Optimal multi-spectral squeezing via deterministic 2D-phase optimization

arXiv:2606.20192v1 Announce Type: new Abstract: Optimization routines are ubiquitous in quantum information technologies and essential to reach the resource levels required by quantum protocols. Specifically, multi-spectral squeezing for use in such protocols requires that losses be kept minimal at every stage, including coherent detection, which is performed by interfering the signal with a classical local-oscillator beam. This in turn requires control over all optical degrees of freedom of the beam in order to optimize the detection.
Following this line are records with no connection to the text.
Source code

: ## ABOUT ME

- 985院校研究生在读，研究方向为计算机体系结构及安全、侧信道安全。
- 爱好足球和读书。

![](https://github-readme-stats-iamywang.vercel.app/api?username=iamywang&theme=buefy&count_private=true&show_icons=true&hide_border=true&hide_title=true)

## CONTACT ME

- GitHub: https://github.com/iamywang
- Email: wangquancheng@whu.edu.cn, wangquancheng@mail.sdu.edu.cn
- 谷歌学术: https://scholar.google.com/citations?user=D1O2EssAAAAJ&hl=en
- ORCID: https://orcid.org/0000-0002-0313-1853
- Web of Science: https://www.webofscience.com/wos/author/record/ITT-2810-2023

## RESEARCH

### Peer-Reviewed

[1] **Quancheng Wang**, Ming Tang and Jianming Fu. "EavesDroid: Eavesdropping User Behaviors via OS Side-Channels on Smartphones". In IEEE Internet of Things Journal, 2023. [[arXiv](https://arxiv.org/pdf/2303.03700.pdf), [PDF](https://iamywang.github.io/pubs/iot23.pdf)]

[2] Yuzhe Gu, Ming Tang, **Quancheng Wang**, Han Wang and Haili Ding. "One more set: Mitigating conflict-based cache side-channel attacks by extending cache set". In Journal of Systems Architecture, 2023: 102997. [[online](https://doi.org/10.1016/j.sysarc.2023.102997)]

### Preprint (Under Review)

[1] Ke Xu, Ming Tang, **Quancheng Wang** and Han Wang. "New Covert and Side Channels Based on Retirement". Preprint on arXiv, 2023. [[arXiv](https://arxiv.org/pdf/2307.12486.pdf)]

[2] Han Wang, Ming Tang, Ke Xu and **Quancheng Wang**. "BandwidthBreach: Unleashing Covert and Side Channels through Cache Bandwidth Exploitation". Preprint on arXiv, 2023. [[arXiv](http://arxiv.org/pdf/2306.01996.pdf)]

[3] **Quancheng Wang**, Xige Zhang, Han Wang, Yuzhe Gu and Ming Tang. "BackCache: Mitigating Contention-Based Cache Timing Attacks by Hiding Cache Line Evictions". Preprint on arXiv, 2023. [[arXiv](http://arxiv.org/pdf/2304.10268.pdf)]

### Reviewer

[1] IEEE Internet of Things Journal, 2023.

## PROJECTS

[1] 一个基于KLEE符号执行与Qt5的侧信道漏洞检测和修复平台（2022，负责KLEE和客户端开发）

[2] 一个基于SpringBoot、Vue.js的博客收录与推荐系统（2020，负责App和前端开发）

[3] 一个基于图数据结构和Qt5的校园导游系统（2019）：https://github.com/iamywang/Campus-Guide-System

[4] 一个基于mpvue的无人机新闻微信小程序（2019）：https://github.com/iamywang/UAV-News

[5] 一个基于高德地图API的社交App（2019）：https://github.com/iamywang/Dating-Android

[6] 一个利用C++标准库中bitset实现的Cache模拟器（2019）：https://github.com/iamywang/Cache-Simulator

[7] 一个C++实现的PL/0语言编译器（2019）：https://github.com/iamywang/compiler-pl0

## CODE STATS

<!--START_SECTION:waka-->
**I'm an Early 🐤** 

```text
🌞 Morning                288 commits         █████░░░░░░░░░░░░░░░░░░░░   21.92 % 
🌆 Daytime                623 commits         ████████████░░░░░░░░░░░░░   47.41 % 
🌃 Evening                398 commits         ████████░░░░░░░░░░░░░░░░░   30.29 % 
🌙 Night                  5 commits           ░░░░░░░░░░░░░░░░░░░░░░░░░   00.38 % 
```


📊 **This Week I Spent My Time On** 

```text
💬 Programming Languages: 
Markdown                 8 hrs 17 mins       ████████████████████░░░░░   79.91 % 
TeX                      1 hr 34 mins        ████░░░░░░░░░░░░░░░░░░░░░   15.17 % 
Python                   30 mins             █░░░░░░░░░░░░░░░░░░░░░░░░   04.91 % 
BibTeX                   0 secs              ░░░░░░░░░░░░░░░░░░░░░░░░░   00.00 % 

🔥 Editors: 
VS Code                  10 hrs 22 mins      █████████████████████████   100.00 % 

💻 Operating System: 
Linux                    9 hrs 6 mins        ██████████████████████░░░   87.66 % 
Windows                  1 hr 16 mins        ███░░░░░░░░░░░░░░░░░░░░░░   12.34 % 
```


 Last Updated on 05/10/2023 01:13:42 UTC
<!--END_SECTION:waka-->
The most general framework for this optimization relies on agnostic, off-the-shelf machine-learning techniques. Here we take the opposite approach: by focusing on a physical description of the specific optical process, we develop a deterministic sequential algorithm that provably reaches the global maximum of the visibility in a pixel basis and scales linearly with the number of pixels, thereby offering an efficient and theoretically grounded alternative to black-box optimization. In our waveguide-based setup, the optimized mask increases the visibility from 76% to 84%, corresponding to a 20% gain in mode-matching efficiency. Multi-spectral squeezing measurements confirm that this improvement translates directly into quantum readout: for the most squeezed spectral mode, the squeezing increases from $-2.08$ dB to $-2.64$ dB, consistent with the inferred efficiency gain. These results establish deterministic spatial phase shaping as an effective, interpretable route to enhanced multimode squeezing in waveguide platforms.